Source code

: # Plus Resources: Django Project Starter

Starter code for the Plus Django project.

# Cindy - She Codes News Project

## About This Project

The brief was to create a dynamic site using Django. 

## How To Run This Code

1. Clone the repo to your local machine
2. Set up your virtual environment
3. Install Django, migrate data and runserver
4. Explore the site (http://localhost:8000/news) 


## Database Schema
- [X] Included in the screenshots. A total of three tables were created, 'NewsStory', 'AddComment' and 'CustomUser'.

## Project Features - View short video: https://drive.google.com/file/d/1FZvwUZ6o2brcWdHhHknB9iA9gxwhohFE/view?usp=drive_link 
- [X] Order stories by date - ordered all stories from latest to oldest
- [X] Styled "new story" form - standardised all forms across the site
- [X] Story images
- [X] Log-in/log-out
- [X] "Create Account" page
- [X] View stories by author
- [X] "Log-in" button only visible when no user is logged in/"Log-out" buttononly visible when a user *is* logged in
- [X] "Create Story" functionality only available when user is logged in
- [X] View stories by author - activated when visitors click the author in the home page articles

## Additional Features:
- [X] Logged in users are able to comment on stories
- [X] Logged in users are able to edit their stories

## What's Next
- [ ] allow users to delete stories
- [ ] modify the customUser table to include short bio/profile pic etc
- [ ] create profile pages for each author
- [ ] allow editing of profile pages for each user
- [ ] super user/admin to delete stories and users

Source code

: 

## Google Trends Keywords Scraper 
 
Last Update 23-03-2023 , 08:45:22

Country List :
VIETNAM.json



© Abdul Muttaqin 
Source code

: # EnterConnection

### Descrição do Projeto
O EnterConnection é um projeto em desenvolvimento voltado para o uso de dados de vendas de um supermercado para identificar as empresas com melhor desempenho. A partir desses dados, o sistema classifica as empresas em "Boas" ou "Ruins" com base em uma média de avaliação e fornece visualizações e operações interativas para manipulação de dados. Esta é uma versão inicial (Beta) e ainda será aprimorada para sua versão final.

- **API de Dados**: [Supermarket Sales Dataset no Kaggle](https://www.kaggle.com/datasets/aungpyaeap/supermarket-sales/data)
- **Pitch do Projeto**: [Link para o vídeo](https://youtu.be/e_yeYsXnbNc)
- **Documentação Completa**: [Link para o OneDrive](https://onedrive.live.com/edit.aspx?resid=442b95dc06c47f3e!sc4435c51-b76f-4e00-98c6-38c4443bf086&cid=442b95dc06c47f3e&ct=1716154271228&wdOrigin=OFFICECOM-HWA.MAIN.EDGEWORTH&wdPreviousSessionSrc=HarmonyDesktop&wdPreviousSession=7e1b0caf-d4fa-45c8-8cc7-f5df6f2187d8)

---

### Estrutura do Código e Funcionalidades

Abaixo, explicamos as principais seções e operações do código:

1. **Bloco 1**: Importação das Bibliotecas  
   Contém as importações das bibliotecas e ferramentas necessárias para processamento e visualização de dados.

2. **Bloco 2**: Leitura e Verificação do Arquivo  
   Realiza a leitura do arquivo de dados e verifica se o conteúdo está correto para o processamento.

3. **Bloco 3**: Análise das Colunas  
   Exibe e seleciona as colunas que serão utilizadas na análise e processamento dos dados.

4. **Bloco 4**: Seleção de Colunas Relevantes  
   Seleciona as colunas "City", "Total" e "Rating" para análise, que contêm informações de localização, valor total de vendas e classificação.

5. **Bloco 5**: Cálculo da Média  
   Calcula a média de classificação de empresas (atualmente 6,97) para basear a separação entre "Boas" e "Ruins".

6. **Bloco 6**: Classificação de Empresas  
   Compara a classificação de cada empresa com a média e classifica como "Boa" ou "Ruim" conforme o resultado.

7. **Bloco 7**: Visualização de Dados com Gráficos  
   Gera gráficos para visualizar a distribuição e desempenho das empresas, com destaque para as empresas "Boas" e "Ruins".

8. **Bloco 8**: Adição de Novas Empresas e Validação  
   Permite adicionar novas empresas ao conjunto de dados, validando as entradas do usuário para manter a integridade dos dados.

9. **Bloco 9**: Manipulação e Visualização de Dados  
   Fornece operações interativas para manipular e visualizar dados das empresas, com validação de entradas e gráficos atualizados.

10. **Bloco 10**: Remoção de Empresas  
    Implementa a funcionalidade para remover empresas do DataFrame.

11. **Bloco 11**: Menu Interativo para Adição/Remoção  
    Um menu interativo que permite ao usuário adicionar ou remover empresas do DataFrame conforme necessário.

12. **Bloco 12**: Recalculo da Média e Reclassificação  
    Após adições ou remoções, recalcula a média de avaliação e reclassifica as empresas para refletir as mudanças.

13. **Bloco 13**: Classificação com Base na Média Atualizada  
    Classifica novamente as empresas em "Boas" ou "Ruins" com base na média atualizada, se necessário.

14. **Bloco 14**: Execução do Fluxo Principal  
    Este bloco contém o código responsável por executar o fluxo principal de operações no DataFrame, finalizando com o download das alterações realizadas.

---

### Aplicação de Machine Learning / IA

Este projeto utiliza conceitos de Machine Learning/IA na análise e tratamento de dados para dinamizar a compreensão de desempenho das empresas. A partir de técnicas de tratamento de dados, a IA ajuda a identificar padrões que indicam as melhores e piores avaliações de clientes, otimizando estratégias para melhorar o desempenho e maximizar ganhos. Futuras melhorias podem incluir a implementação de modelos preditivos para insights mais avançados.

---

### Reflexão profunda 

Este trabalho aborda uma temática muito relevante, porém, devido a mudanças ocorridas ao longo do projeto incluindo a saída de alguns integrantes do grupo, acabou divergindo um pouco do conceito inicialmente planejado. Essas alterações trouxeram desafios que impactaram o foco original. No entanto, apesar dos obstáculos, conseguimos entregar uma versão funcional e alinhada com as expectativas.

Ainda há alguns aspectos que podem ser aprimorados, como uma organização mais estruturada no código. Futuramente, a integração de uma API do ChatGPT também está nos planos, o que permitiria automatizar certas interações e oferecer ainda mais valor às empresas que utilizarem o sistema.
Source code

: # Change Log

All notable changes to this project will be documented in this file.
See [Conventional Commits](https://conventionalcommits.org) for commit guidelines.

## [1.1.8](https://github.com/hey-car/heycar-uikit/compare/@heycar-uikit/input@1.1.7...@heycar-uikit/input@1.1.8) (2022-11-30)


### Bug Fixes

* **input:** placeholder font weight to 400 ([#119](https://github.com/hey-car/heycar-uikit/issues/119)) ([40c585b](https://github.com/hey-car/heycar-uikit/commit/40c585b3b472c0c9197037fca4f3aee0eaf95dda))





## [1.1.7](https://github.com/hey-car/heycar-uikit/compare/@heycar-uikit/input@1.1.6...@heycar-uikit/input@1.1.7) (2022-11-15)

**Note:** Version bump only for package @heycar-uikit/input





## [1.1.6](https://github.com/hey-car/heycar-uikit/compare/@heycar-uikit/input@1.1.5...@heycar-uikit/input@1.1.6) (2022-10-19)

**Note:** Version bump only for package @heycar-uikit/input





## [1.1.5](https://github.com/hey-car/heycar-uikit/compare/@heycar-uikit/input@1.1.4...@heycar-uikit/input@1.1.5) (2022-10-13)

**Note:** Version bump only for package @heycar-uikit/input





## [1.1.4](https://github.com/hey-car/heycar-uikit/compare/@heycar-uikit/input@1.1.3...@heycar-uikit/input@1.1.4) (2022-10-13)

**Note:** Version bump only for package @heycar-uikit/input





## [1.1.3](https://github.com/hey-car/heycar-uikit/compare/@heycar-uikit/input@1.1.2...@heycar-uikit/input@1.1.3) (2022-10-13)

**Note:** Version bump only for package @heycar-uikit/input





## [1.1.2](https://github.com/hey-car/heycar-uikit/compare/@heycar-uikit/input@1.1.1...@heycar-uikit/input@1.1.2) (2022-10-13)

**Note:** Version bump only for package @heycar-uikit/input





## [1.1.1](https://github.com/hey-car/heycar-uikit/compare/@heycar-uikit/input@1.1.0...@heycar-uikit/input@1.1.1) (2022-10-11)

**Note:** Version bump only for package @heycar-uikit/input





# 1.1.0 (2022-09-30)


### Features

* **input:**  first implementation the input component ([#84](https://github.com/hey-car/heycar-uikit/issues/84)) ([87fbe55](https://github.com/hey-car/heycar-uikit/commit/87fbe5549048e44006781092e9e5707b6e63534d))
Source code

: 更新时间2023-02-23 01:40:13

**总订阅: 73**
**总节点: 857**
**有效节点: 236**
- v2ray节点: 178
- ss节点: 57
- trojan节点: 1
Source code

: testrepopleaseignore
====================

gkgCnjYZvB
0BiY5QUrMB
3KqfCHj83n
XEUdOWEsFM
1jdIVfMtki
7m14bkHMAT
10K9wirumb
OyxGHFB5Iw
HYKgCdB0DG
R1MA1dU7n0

- [Activity]:
Nothing beyond the line that contains "user *is* logged in" belongs in the answer; reproduce the entries exactly from their first line through it.

- [Solution for this task]:
Source code

: # Plus Resources: Django Project Starter

Starter code for the Plus Django project.

# Cindy - She Codes News Project

## About This Project

The brief was to create a dynamic site using Django. 

## How To Run This Code

1. Clone the repo to your local machine
2. Set up your virtual environment
3. Install Django, migrate data and runserver
4. Explore the site (http://localhost:8000/news) 


## Database Schema
- [X] Included in the screenshots. A total of three tables were created, 'NewsStory', 'AddComment' and 'CustomUser'.

## Project Features - View short video: https://drive.google.com/file/d/1FZvwUZ6o2brcWdHhHknB9iA9gxwhohFE/view?usp=drive_link 
- [X] Order stories by date - ordered all stories from latest to oldest
- [X] Styled "new story" form - standardised all forms across the site
- [X] Story images
- [X] Log-in/log-out
- [X] "Create Account" page
- [X] View stories by author
- [X] "Log-in" button only visible when no user is logged in/"Log-out" buttononly visible when a user *is* logged in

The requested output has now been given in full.